I have a 3 kWp grid-tied system with Huawei SUN2000-3KTL-L1 inverter and Huawei LUNA2000 5 kW/5 kWh battery.

A few days ago we changed our regular electric cooktop with an induction cooktop and when it's running it wants to draw a certain amount of power from the grid, even though the panels are at full output midday and the battery is full as well. So it does it at night, too. Battery full but it wants to rely on the grid instead. It's usually 200 W to 500 W from the grid and only the rest it will take from solar (or battery, or both). Say if the load is 1500 W, it will only draw 1000 W from the inverter. Regular electric cooker used to draw all 1500 W from the inverter.

I know regular electric cooktop was a fully resistive load and I have read that induction cooktops can show this kind of behavior with solar inverters since their load profile is quick ON/OFFs, much different from electric cooktop. So I guess every time it does its quick ON/OFFs, inverter inertia is not sufficient for the 1000-2000 W load and instead it simply gets power from the high inertia grid.

Do you think this is what's happening here? And if it is, which parameters of the inverter I might experiment with, if any? Like active/reactive power change gradients, or some other power parameter? Or should I just leave it alone as this is normal behavior with certain solar inverters and induction cooktops?

Thanks
 
Will the inverter do off-grid backup? Try turning the grid off and see if it works. What’s the breaker rating on the cooktop supposed to be?

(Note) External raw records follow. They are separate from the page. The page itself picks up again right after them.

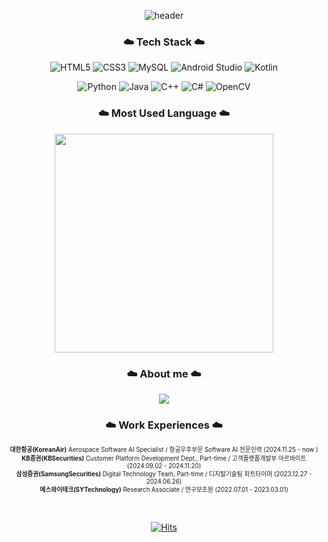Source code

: <div align="center"> 
  
![header](https://capsule-render.vercel.app/api?type=waving&color=timeGradient&text=Welcome%20to%20Jiyeon's%20GitHub%20✨ㅤㅤ&animation=twinkling&fontSize=35&fontAlignY=40&fontAlign=70&height=250)

### ☁️ Tech Stack ☁️

![HTML5](https://img.shields.io/badge/html5-%23E34F26.svg?style=flat-square&logo=html5&logoColor=white)
![CSS3](https://img.shields.io/badge/css3-%231572B6.svg?style=flat-square&logo=css3&logoColor=white)
![MySQL](https://img.shields.io/badge/mysql-%2300f.svg?style=flat-square&logo=mysql&logoColor=white)
![Android Studio](https://img.shields.io/badge/Android%20Studio-3DDC84?style=flat-square&logo=android-studio&logoColor=white)
![Kotlin](https://img.shields.io/badge/Kotlin-7F52FF?style=flat-square&logo=kotlin&logoColor=white)

<!-- ![JavaScript](https://img.shields.io/badge/javascript-%23323330.svg?style=flat-square&logo=javascript&logoColor=%23F7DF1E) ->
<!-- ![React](https://img.shields.io/badge/react-%2320232a.svg?style=flat-square&logo=react&logoColor=%2361DAFB) -->

![Python](https://img.shields.io/badge/python-3670A0?style=flat-square&logo=python&logoColor=ffdd54)
![Java](https://img.shields.io/badge/java-%23ED8B00.svg?style=flat-square&logo=java&logoColor=white)
![C++](https://img.shields.io/badge/c++-%2300599C.svg?style=flat-square&logo=c%2B%2B&logoColor=white)
![C#](https://img.shields.io/badge/-C%23-000000?style=flat-square&logo=Csharp&logoColor=white)
![OpenCV](https://img.shields.io/badge/OpenCV-5C3EE8?style=flat-square&logo=opencv&logoColor=white)

### ☁️ Most Used Language ☁️

<p align="center">
  <a href="https://github.com/anuraghazra/github-readme-stats">
      <img src="https://github-readme-stats.vercel.app/api/top-langs/?username=withtaylors&layout=compact&show_icons=true&count_private=true&exclude_repo=Algorithm_SWEA" width="350px"/>
  </a>  
</p>


### ☁️ About me ☁️

<p align="center">
    <a href="https://www.notion.so/Jiyeon-Park-216bfd1fbdc44031b68d627ca18cb0a2">
        <img src="https://img.shields.io/badge/Notion-ffffff?style=flat-square&logo=Notion&logoColor=black"> 
    </a>
</p>


### ☁️ Work Experiences ☁️

<!--
| Name                                          | Project Time                 | Detail                                                                                              |
|-----------------------------------------------|------------------------------|-----------------------------------------------------------------------------------------------------|
| 에스와이테크(주) 연구보조원           | 2022.07.01 ~ 2023.03.01 | 청소로봇 통제제어 시스템 프로그램 개발|
| 삼성증권 파트타이머                   | 2023.12.27 ~ 2024.06.26 | 생성형 AI 챗봇 서비스 개발|
| KB증권 아르바이트                     | 2024.09.02 ~ now | AI금융플랫폼 개발 보조 역할 <br> (협력 업체 및 현업 담당자 컨택 및 자료취합, TC 작성)|
| 대한항공 항공우주부문 Software 전문인력 | expected to start | AI 개발|

-->

<!--
Korean Air @KoreanAir <sub><sup> Aerospace Software Specialist / 항공우주부문 Software 전문인력 (2024.11.25 ~ * ) </sup></sub><br>
KB Securities @KBSecurities <sub><sup> Customer Platform Development Dept., Part-time / 고객플랫폼개발부 아르바이트 (2024.09.02 ~ 2024.11.20) </sup></sub><br>
Samsung Securities @SamsungSecurities <sub><sup> Digital Technology Team, Part-time / 디지털기술팀 파트타이머 (2023.12.27 ~ 2024.06.26) </sup></sub><br>
SY Technology @SYTechnology <sub><sup> Research Associate / 연구보조원 (2022.07.01 ~ 2023.03.01) </sup></sub>
-->

<sub><sup><b>대한항공(KoreanAir)</b> Aerospace Software AI Specialist / 항공우주부문 Software AI 전문인력 (2024.11.25 - now )</sup></sub>  
<sub><sup><b>KB증권(KBSecurities)</b> Customer Platform Development Dept., Part-time / 고객플랫폼개발부 아르바이트 (2024.09.02 - 2024.11.20)</sup></sub>  
<sub><sup><b>삼성증권(SamsungSecurities)</b> Digital Technology Team, Part-time / 디지털기술팀 파트타이머 (2023.12.27 - 2024.06.26)</sup></sub>  
<sub><sup><b>에스와이테크(SYTechnology)</b> Research Associate / 연구보조원 (2022.07.01 - 2023.03.01)</sup></sub>  

<br>

<div align="center"> 
  
  [![Hits](https://hits.seeyoufarm.com/api/count/incr/badge.svg?url=https%3A%2F%2Fgithub.com%2Fwithtaylors%2Fhit-counter&count_bg=%23B5E2FF&title_bg=%23555555&icon=github.svg&icon_color=%23E7E7E7&title=GITHUB&edge_flat=false)](https://hits.seeyoufarm.com)
  
</div>
</div>
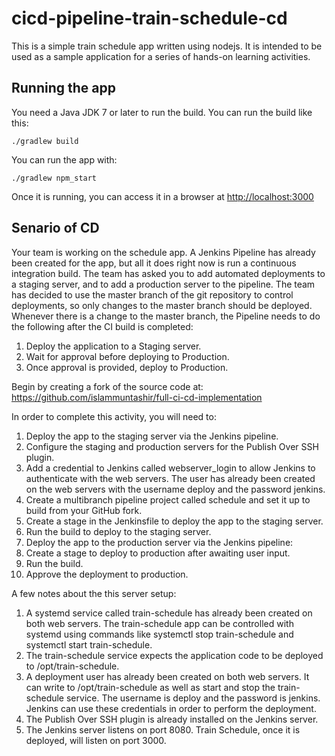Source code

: # cicd-pipeline-train-schedule-cd

This is a simple train schedule app written using nodejs. It is intended to be used as a sample application for a series of hands-on learning activities.

## Running the app

You need a Java JDK 7 or later to run the build. You can run the build like this:

    ./gradlew build

You can run the app with:

    ./gradlew npm_start
Once it is running, you can access it in a browser at [http://localhost:3000](http://localhost:3000)  

## Senario of CD

Your team is working on the schedule app. A Jenkins Pipeline has already been created for the app, but all it does right now is run a continuous integration build. The team has asked you to add automated deployments to a staging server, and to add a production server to the pipeline. The team has decided to use the master branch of the git repository to control deployments, so only changes to the master branch should be deployed. Whenever there is a change to the master branch, the Pipeline needs to do the following after the CI build is completed:

   1. Deploy the application to a Staging server.
   2. Wait for approval before deploying to Production.
   3. Once approval is provided, deploy to Production.

Begin by creating a fork of the source code at: https://github.com/islammuntashir/full-ci-cd-implementation

In order to complete this activity, you will need to:

  1. Deploy the app to the staging server via the Jenkins pipeline.
  2. Configure the staging and production servers for the Publish Over SSH plugin.
  3. Add a credential to Jenkins called webserver_login to allow Jenkins to authenticate with the web servers. The user has            already been created on the web servers with the username deploy and the password jenkins.
  4. Create a multibranch pipeline project called schedule and set it up to build from your GitHub fork.
  5. Create a stage in the Jenkinsfile to deploy the app to the staging server.
  6. Run the build to deploy to the staging server.
  7. Deploy the app to the production server via the Jenkins pipeline:
  8. Create a stage to deploy to production after awaiting user input.
  9. Run the build.
  10. Approve the deployment to production.
  
A few notes about the this server setup:

1. A systemd service called train-schedule has already been created on both web servers. The train-schedule app can be controlled with systemd using commands like systemctl stop train-schedule and systemctl start train-schedule.
2. The train-schedule service expects the application code to be deployed to /opt/train-schedule.
3. A deployment user has already been created on both web servers. It can write to /opt/train-schedule as well as start and stop the train-schedule service. The username is deploy and the password is jenkins. Jenkins can use these credentials in order to perform the deployment.
4. The Publish Over SSH plugin is already installed on the Jenkins server.
6. The Jenkins server listens on port 8080. Train Schedule, once it is deployed, will listen on port 3000.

Now you’ve made me nervous!
 
Will the inverter do off-grid backup? Try turning the grid off and see if it works. What’s the breaker rating on the cooktop supposed to be?

Now you’ve made me nervous!
SUN2000 is by default an anti-islanding inverter, if you turn the grid off, it will shutdown. But it has an offgrid mode which you could enable but that's not what I want as I do need the grid sometimes. I did try it once though a few months back, it provided offgrid power from panels and battery. I suppose if I enabled it again, cooktop would have no option but to draw everything from the inverter. But again not my preferred setup, I'm not ready to go completely offgrid.

Cooktop is supposed to be on a 16A breaker, and it is. Why is that relevant?
 
SUN2000 is by default an anti-islanding inverter, if you turn the grid off, it will shutdown. But it has an offgrid mode which you could enable but that's not what I want as I do need the grid sometimes. I did try it once though a few months back, it provided offgrid power from panels and battery. I suppose if I enabled it again, cooktop would have no option but to draw everything from the inverter. But again not my preferred setup, I'm not ready to go completely offgrid.

Cooktop is supposed to be on a 16A breaker, and it is. Why is that relevant?
Don't think the intent was to go off grid, only to try it to trouble shoot.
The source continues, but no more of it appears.